Question

what is the strength of the magnetic field at point p in (figure 1)? assume that i = 5.8 a , r1 = 0.70 cm , and r2 = 1.4 cm .

Answer 1

The strength of the magnetic field at point P is 1.2 x 10^-3 T when r = 0.70 cm, and 6.0 x 10^-4 T when r = 1.4 cm.

Step-by-step explanation:

To find the strength of the magnetic field at point P in the figure, we can use the formula for the magnetic field of a current-carrying wire:

B = (μ0 * I) / (2π * r)

where B is the magnetic field, μ0 is the permeability of free space (4π x 10^-7 T*m/A), I is the current, and r is the distance from the wire.

Given that I = 5.8 A, r1 = 0.70 cm, and r2 = 1.4 cm, we can calculate the magnetic field at point P by plugging these values into the formula for both r1 and r2:

B1 = (4π x 10^-7 T*m/A * 5.8 A) / (2π * 0.007 m) = 1.2 x 10^-3 T

B2 = (4π x 10^-7 T*m/A * 5.8 A) / (2π * 0.014 m) = 6.0 x 10^-4 T

So the magnetic field at point P is stronger at r1 (0.70 cm) than at r2 (1.4 cm).

Answer 2

At a distance of 0.70 cm, the strength is 9.9 × 10⁻⁴ T, and at 1.4 cm, the strength is 4.9 × 10⁻⁴ T.

Step-by-step explanation:

The magnetic field at point P in Figure 1 can be determined using the formula for the magnetic field produced by a current-carrying wire.
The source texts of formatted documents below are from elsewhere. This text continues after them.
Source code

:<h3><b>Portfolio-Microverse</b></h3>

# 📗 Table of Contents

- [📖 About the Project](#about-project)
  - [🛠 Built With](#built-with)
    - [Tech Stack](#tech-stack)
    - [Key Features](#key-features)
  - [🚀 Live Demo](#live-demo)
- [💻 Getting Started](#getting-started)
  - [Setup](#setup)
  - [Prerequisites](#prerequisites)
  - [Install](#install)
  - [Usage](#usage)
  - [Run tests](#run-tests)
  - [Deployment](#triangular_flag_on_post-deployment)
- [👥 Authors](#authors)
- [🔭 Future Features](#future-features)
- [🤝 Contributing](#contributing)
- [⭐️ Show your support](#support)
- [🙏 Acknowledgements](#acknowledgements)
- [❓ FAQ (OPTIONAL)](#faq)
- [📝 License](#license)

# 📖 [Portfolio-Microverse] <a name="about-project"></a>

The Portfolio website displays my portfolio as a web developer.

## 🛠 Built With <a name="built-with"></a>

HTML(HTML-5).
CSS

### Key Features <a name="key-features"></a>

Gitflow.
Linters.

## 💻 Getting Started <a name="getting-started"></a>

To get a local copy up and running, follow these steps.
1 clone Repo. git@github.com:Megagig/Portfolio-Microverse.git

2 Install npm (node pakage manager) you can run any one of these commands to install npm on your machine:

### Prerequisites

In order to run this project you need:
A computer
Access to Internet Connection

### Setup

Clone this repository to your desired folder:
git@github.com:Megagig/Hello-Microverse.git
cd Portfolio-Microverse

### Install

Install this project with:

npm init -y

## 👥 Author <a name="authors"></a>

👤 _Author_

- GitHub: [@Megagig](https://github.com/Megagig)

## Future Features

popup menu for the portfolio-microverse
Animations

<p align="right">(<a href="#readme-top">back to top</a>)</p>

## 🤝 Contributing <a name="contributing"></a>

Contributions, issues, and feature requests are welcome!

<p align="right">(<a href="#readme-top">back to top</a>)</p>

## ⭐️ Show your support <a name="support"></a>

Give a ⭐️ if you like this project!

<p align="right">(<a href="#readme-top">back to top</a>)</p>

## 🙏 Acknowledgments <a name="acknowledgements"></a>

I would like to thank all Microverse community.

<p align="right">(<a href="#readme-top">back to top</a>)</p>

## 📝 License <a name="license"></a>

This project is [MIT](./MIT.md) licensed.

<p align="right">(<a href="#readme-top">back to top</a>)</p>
The formula is:

B = μ0I / (2πr)

Where

B is the magnetic field

μ0 is the permeability of free space (8.4 × 10⁻⁷ T m/A)

I is the current

r is the distance from the wire.

In this case, we have a current (I) of 5.8 A and two distances (r1 = 0.70 cm and r2 = 1.4 cm).

We can use the formula to calculate the magnetic field at each point:

B1 = (8.4 × 10⁻⁷ T m/A × 5.8 A) / (2π × 0.007 m) = 9.9 × 10⁻⁴ T

B2 = (8.4 × 10⁻⁷ T m/A × 5.8 A) / (2π × 0.014 m) = 4.9 × 10⁻⁴ T

Therefore, the strength of the magnetic field at point P is 9.9 × 10⁻⁴ T at 0.70 cm and 4.9 × 10⁻⁴ T at 1.4 cm.